■ What to do: Go through the listing below and write out exactly the lines from the one that mentions "Make use of Dark Sky API." through the one that mentions "[![Volvo Engine S80", minus the pictures.

╭─ Excerpted records

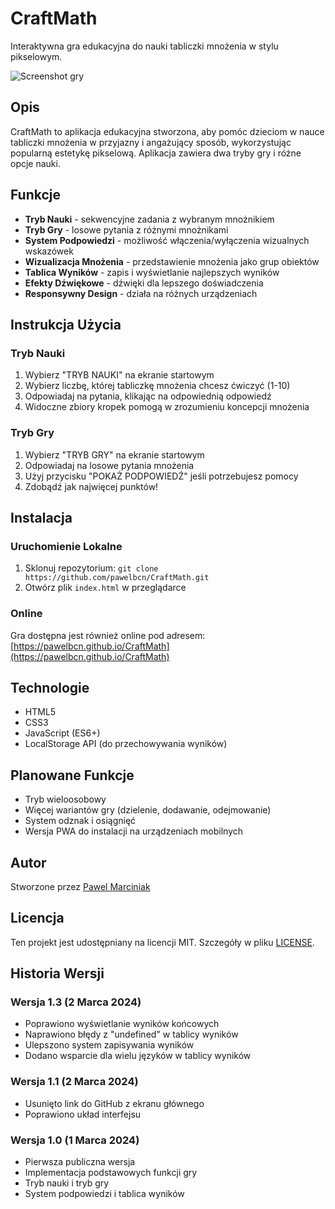 # CraftMath

Interaktywna gra edukacyjna do nauki tabliczki mnożenia w stylu pikselowym.

![Screenshot gry](screenshot.png)

## Opis

CraftMath to aplikacja edukacyjna stworzona, aby pomóc dzieciom w nauce tabliczki mnożenia w przyjazny i angażujący sposób, wykorzystując popularną estetykę pikselową. Aplikacja zawiera dwa tryby gry i różne opcje nauki.

## Funkcje

- **Tryb Nauki** - sekwencyjne zadania z wybranym mnożnikiem
- **Tryb Gry** - losowe pytania z różnymi mnożnikami
- **System Podpowiedzi** - możliwość włączenia/wyłączenia wizualnych wskazówek
- **Wizualizacja Mnożenia** - przedstawienie mnożenia jako grup obiektów
- **Tablica Wyników** - zapis i wyświetlanie najlepszych wyników
- **Efekty Dźwiękowe** - dźwięki dla lepszego doświadczenia
- **Responsywny Design** - działa na różnych urządzeniach

## Instrukcja Użycia

### Tryb Nauki
1. Wybierz "TRYB NAUKI" na ekranie startowym
2. Wybierz liczbę, której tabliczkę mnożenia chcesz ćwiczyć (1-10)
3. Odpowiadaj na pytania, klikając na odpowiednią odpowiedź
4. Widoczne zbiory kropek pomogą w zrozumieniu koncepcji mnożenia

### Tryb Gry
1. Wybierz "TRYB GRY" na ekranie startowym
2. Odpowiadaj na losowe pytania mnożenia
3. Użyj przycisku "POKAŻ PODPOWIEDŹ" jeśli potrzebujesz pomocy
4. Zdobądź jak najwięcej punktów!

## Instalacja

### Uruchomienie Lokalne
1. Sklonuj repozytorium: `git clone https://github.com/pawelbcn/CraftMath.git`
2. Otwórz plik `index.html` w przeglądarce

### Online
Gra dostępna jest również online pod adresem: [https://pawelbcn.github.io/CraftMath](https://pawelbcn.github.io/CraftMath)

## Technologie

- HTML5
- CSS3
- JavaScript (ES6+)
- LocalStorage API (do przechowywania wyników)

## Planowane Funkcje

- Tryb wieloosobowy
- Więcej wariantów gry (dzielenie, dodawanie, odejmowanie)
- System odznak i osiągnięć
- Wersja PWA do instalacji na urządzeniach mobilnych

## Autor

Stworzone przez [Pawel Marciniak](https://github.com/pawelbcn)

## Licencja

Ten projekt jest udostępniany na licencji MIT. Szczegóły w pliku [LICENSE](LICENSE).

## Historia Wersji

### Wersja 1.3 (2 Marca 2024)
- Poprawiono wyświetlanie wyników końcowych
- Naprawiono błędy z "undefined" w tablicy wyników
- Ulepszono system zapisywania wyników
- Dodano wsparcie dla wielu języków w tablicy wyników

### Wersja 1.1 (2 Marca 2024)
- Usunięto link do GitHub z ekranu głównego
- Poprawiono układ interfejsu

### Wersja 1.0 (1 Marca 2024)
- Pierwsza publiczna wersja
- Implementacja podstawowych funkcji gry
- Tryb nauki i tryb gry
- System podpowiedzi i tablica wyników
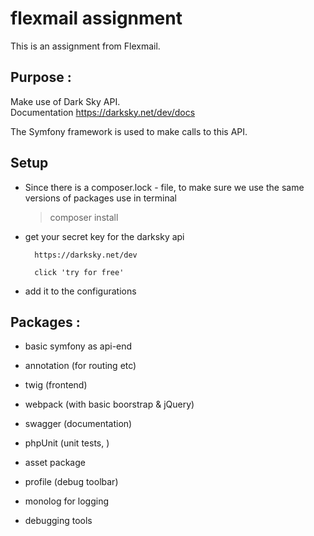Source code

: # flexmail assignment

This is an assignment from Flexmail.  
  
## Purpose :  
Make use of Dark Sky API.   
Documentation https://darksky.net/dev/docs  

The Symfony framework is used to make calls to this API.  

## Setup

* Since there is a composer.lock - file, to make sure we use the same versions of packages use in terminal 
    > composer install
    
* get your secret key for the darksky api

        https://darksky.net/dev
        
        click 'try for free'
        
* add it to the configurations




## Packages :

* basic symfony as api-end

* annotation (for routing etc)

* twig (frontend)

* webpack (with basic boorstrap & jQuery)

* swagger (documentation)

* phpUnit (unit tests, )

* asset package

* profile (debug toolbar)

* monolog for logging

* debugging tools



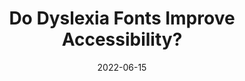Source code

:---
date: 2022-06-15
draft: true
permalink: false
publisher: boiaorg
tags:
  - accessibility
  - fonts
target_url: https://www.boia.org/blog/do-dyslexia-fonts-improve-accessibility
title: Do Dyslexia Fonts Improve Accessibility?
---
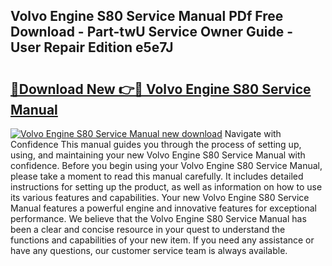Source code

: ## Volvo Engine S80 Service Manual PDf Free Download - Part-twU Service Owner Guide - User Repair Edition e5e7J

# <h2><a href="http://bc61005.oget.top/?id=Volvo+Engine+S80+Service+Manual">🔗Download New 👉🔴 Volvo Engine S80 Service Manual</a></h2>

[![Volvo Engine S80 Service Manual new download](https://i.imgur.com/5g1atiW.png)](http://bc61005.oget.top/?id=Volvo+Engine+S80+Service+Manual)
Navigate with Confidence This manual guides you through the process of setting up, using, and maintaining your new Volvo Engine S80 Service Manual with confidence. Before you begin using your Volvo Engine S80 Service Manual, please take a moment to read this manual carefully. It includes detailed instructions for setting up the product, as well as information on how to use its various features and capabilities. Your new Volvo Engine S80 Service Manual features a powerful engine and innovative features for exceptional performance. We believe that the Volvo Engine S80 Service Manual has been a clear and concise resource in your quest to understand the functions and capabilities of your new item. If you need any assistance or have any questions, our customer service team is always available.
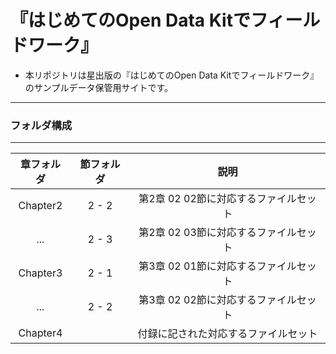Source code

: # 『はじめてのOpen Data Kitでフィールドワーク』


* 本リポジトリは星出版の『はじめてのOpen Data Kitでフィールドワーク』のサンプルデータ保管用サイトです。

- - -

### フォルダ構成

- - -

| 章フォルダ | 節フォルダ | 説明 |
|:-----------:|:------------:|:------------:|
| Chapter2 | 2 - 2 | 第2章  02 02節に対応するファイルセット |
| ...      | 2 - 3 | 第2章  02 03節に対応するファイルセット |
| Chapter3 | 2 - 1 | 第3章  02 01節に対応するファイルセット |
| ...      | 2 - 2 | 第3章  02 02節に対応するファイルセット |
| Chapter4 |       | 付録に記された対応するファイルセット |

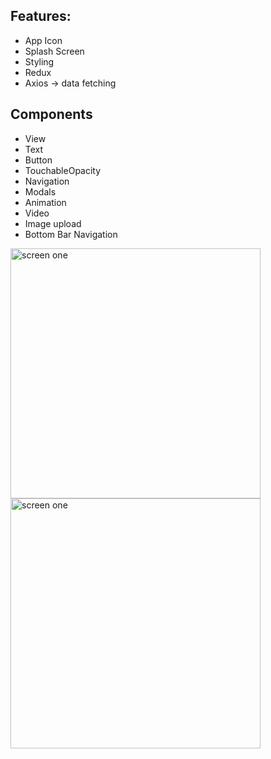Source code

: ## Features:

- App Icon
- Splash Screen
- Styling
- Redux
- Axios -> data fetching

## Components

- View
- Text
- Button
- TouchableOpacity
- Navigation
- Modals
- Animation
- Video
- Image upload
- Bottom Bar Navigation

<img src="https://user-images.githubusercontent.com/48210765/131217103-497fdf13-e395-4047-9bab-ebaf6041070b.png" alt="screen one" width="400">
<img src="https://user-images.githubusercontent.com/48210765/131217169-435112cd-d669-4dd4-b37f-ad7bb4fea090.png" alt="screen one" width="400">
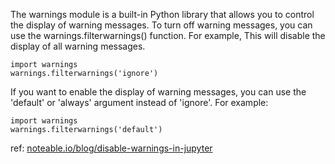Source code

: The warnings module is a built-in Python library that allows you to control the display of warning messages. To turn off warning messages, you can use the warnings.filterwarnings() function. For example, This will disable the display of all warning messages.

    import warnings
    warnings.filterwarnings('ignore')

If you want to enable the display of warning messages, you can use the 'default' or 'always' argument instead of 'ignore'. For example:

    import warnings 
    warnings.filterwarnings('default')

ref: [noteable.io/blog/disable-warnings-in-jupyter](https://noteable.io/blog/disable-warnings-in-jupyter/#:~:text=The%20warnings%20module%20is%20a,display%20of%20all%20warning%20messages.)
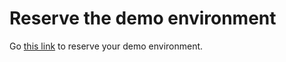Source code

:# Reserve the demo environment

Go <a href="https://zva.wdc1a.cirrus.ibm.com/workshoptemplate?id=a354090dd4e46f36a71e90eacf7abd12" target="_blank">this link</a> to reserve your demo environment.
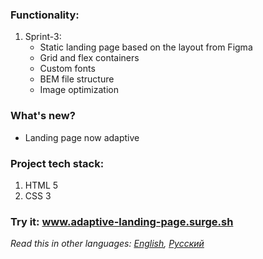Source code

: ### Functionality: 
1. Sprint-3:
    * Static landing page based on the layout from Figma
    * Grid and flex containers
    * Custom fonts
    * BEM file structure
    * Image optimization
### What's new?
  * Landing page now adaptive
### Project tech stack:
1. HTML 5
2. CSS 3
### Try it: www.adaptive-landing-page.surge.sh
*Read this in other languages: [English](README.md), [Русский](README.ru.md)*
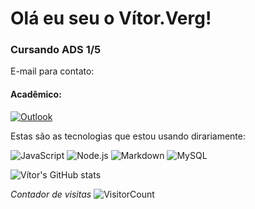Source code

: 
# Olá eu seu o Vítor.Verg!

### Cursando ADS 1/5

E-mail para contato:

#### Acadêmico:
[![Outlook](https://img.shields.io/badge/Microsoft_Outlook-blue?style=for-the-badge&logo=microsoft-outlook&logoColor=white)](VITOR.SOUZA@edu.pe.senac.br)

Estas são as tecnologias que estou usando dirariamente:

![JavaScript](https://img.shields.io/badge/JavaScript-00000F?style=for-the-badge&logo=javascript&logoColor=white)
![Node.js](https://img.shields.io/badge/Node.js-00000F?style=for-the-badge&logo=node.js&logoColor=white)
![Markdown](https://img.shields.io/badge/Markdown-00000F?style=for-the-badge&logo=markdown&logoColor=white)
![MySQL](https://img.shields.io/badge/MySQL-00000F?style=for-the-badge&logo=mysql&logoColor=white)

![Vítor's GitHub stats](https://github-readme-stats.vercel.app/api?username=Vitorverg97&show_icons=true&theme=dark)

*Contador de visitas*
![VisitorCount](https://profile-counter.glitch.me/{Vitorverg97}/count.svg)
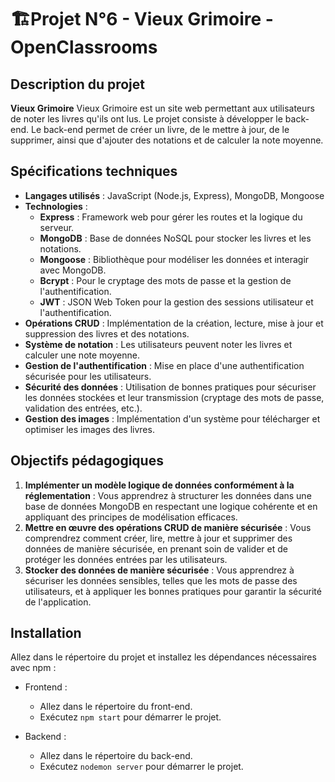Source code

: # 🏗️Projet N°6 - Vieux Grimoire - OpenClassrooms

## Description du projet

**Vieux Grimoire** Vieux Grimoire est un site web permettant aux utilisateurs de noter les livres qu'ils ont lus. Le projet consiste à développer le back-end.
Le back-end permet de créer un livre, de le mettre à jour, de le supprimer, ainsi que d'ajouter des notations et de calculer la note moyenne. 


## Spécifications techniques

- **Langages utilisés** : JavaScript (Node.js, Express), MongoDB, Mongoose
- **Technologies** :
  - **Express** : Framework web pour gérer les routes et la logique du serveur.
  - **MongoDB** : Base de données NoSQL pour stocker les livres et les notations.
  - **Mongoose** : Bibliothèque pour modéliser les données et interagir avec MongoDB.
  - **Bcrypt** : Pour le cryptage des mots de passe et la gestion de l'authentification.
  - **JWT** : JSON Web Token pour la gestion des sessions utilisateur et l'authentification.
- **Opérations CRUD** : Implémentation de la création, lecture, mise à jour et suppression des livres et des notations.
- **Système de notation** : Les utilisateurs peuvent noter les livres et calculer une note moyenne.
- **Gestion de l'authentification** : Mise en place d'une authentification sécurisée pour les utilisateurs.
- **Sécurité des données** : Utilisation de bonnes pratiques pour sécuriser les données stockées et leur transmission (cryptage des mots de passe, validation des entrées, etc.).
- **Gestion des images** : Implémentation d'un système pour télécharger et optimiser les images des livres.

## Objectifs pédagogiques

1. **Implémenter un modèle logique de données conformément à la réglementation** : Vous apprendrez à structurer les données dans une base de données MongoDB en respectant une logique cohérente et en appliquant des principes de modélisation efficaces.
2. **Mettre en œuvre des opérations CRUD de manière sécurisée** : Vous comprendrez comment créer, lire, mettre à jour et supprimer des données de manière sécurisée, en prenant soin de valider et de protéger les données entrées par les utilisateurs.
3. **Stocker des données de manière sécurisée** : Vous apprendrez à sécuriser les données sensibles, telles que les mots de passe des utilisateurs, et à appliquer les bonnes pratiques pour garantir la sécurité de l'application.


## Installation
 Allez dans le répertoire du projet et installez les dépendances nécessaires avec npm :

   - Frontend :
     - Allez dans le répertoire du front-end.
     - Exécutez `npm start` pour démarrer le projet.
  
   - Backend :
     - Allez dans le répertoire du back-end.
     - Exécutez `nodemon server` pour démarrer le projet.
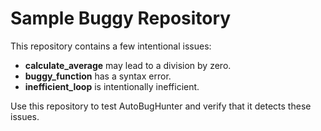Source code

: # Sample Buggy Repository

This repository contains a few intentional issues:
- **calculate_average** may lead to a division by zero.
- **buggy_function** has a syntax error.
- **inefficient_loop** is intentionally inefficient.

Use this repository to test AutoBugHunter and verify that it detects these issues.
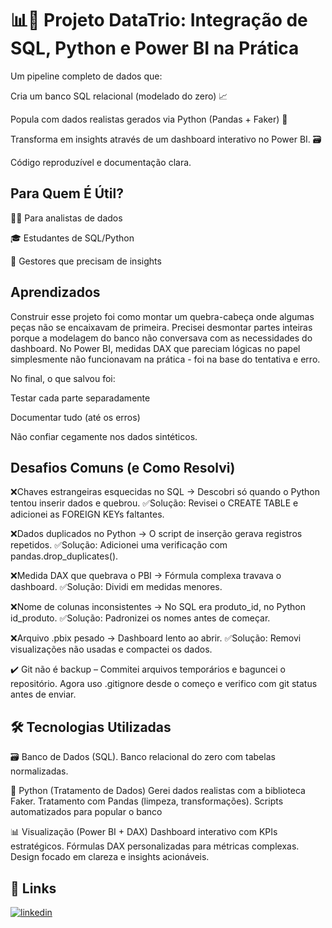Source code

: 
# 📊🔗 Projeto DataTrio: Integração de SQL, Python e Power BI na Prática

Um pipeline completo de dados que:

Cria um banco SQL relacional (modelado do zero) 📈

Popula com dados realistas gerados via Python (Pandas + Faker) 🐍

Transforma em insights através de um dashboard interativo no Power BI. 🗃️

Código reproduzível e documentação clara.


## Para Quem É Útil?
👨‍💻 Para analistas de dados

🎓 Estudantes de SQL/Python

👔 Gestores que precisam de insights
## Aprendizados

Construir esse projeto foi como montar um quebra-cabeça onde algumas peças não se encaixavam de primeira. Precisei desmontar partes inteiras porque a modelagem do banco não conversava com as necessidades do dashboard. No Power BI, medidas DAX que pareciam lógicas no papel simplesmente não funcionavam na prática - foi na base do tentativa e erro.

No final, o que salvou foi:

Testar cada parte separadamente

Documentar tudo (até os erros)

Não confiar cegamente nos dados sintéticos.

## Desafios Comuns (e Como Resolvi) 
❌Chaves estrangeiras esquecidas no SQL → Descobri só quando o Python tentou inserir dados e quebrou. ✅Solução: Revisei o CREATE TABLE e adicionei as FOREIGN KEYs faltantes.

❌Dados duplicados no Python → O script de inserção gerava registros repetidos. 
✅Solução: Adicionei uma verificação com pandas.drop_duplicates().

❌Medida DAX que quebrava o PBI → Fórmula complexa travava o dashboard. ✅Solução: Dividi em medidas menores.

❌Nome de colunas inconsistentes → No SQL era produto_id, no Python id_produto. ✅Solução: Padronizei os nomes antes de começar.

❌Arquivo .pbix pesado → Dashboard lento ao abrir. ✅Solução: Removi visualizações não usadas e compactei os dados.

✔️ Git não é backup – Commitei arquivos temporários e baguncei o repositório. Agora uso .gitignore desde o começo e verifico com git status antes de enviar.
## 🛠️ Tecnologias Utilizadas
🗃️ Banco de Dados (SQL).
Banco relacional do zero com tabelas normalizadas.

🐍 Python (Tratamento de Dados)
Gerei dados realistas com a biblioteca Faker.
Tratamento com Pandas (limpeza, transformações).
Scripts automatizados para popular o banco

📊 Visualização (Power BI + DAX)
Dashboard interativo com KPIs estratégicos.
Fórmulas DAX personalizadas para métricas complexas.
Design focado em clareza e insights acionáveis.

## 🔗 Links
[![linkedin](https://img.shields.io/badge/linkedin-0A66C2?style=for-the-badge&logo=linkedin&logoColor=white)](www.linkedin.com/in/matheus-santana-7bb727318
)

╰─

■ Response to this task:
Make use of Dark Sky API.   
Documentation https://darksky.net/dev/docs  

The Symfony framework is used to make calls to this API.  

## Setup

* Since there is a composer.lock - file, to make sure we use the same versions of packages use in terminal 
    > composer install
    
* get your secret key for the darksky api

        https://darksky.net/dev
        
        click 'try for free'
        
* add it to the configurations




## Packages :

* basic symfony as api-end

* annotation (for routing etc)

* twig (frontend)

* webpack (with basic boorstrap & jQuery)

* swagger (documentation)

* phpUnit (unit tests, )

* asset package

* profile (debug toolbar)

* monolog for logging

* debugging tools



Source code

:---
date: 2022-06-15
draft: true
permalink: false
publisher: boiaorg
tags:
  - accessibility
  - fonts
target_url: https://www.boia.org/blog/do-dyslexia-fonts-improve-accessibility
title: Do Dyslexia Fonts Improve Accessibility?
---
Source code

: ## Volvo Engine S80 Service Manual PDf Free Download - Part-twU Service Owner Guide - User Repair Edition e5e7J

# <h2><a href="http://bc61005.oget.top/?id=Volvo+Engine+S80+Service+Manual">🔗Download New 👉🔴 Volvo Engine S80 Service Manual</a></h2>

[![Volvo Engine S80 Service Manual new download](https://i.imgur.com/5g1atiW.png)](http://bc61005.oget.top/?id=Volvo+Engine+S80+Service+Manual)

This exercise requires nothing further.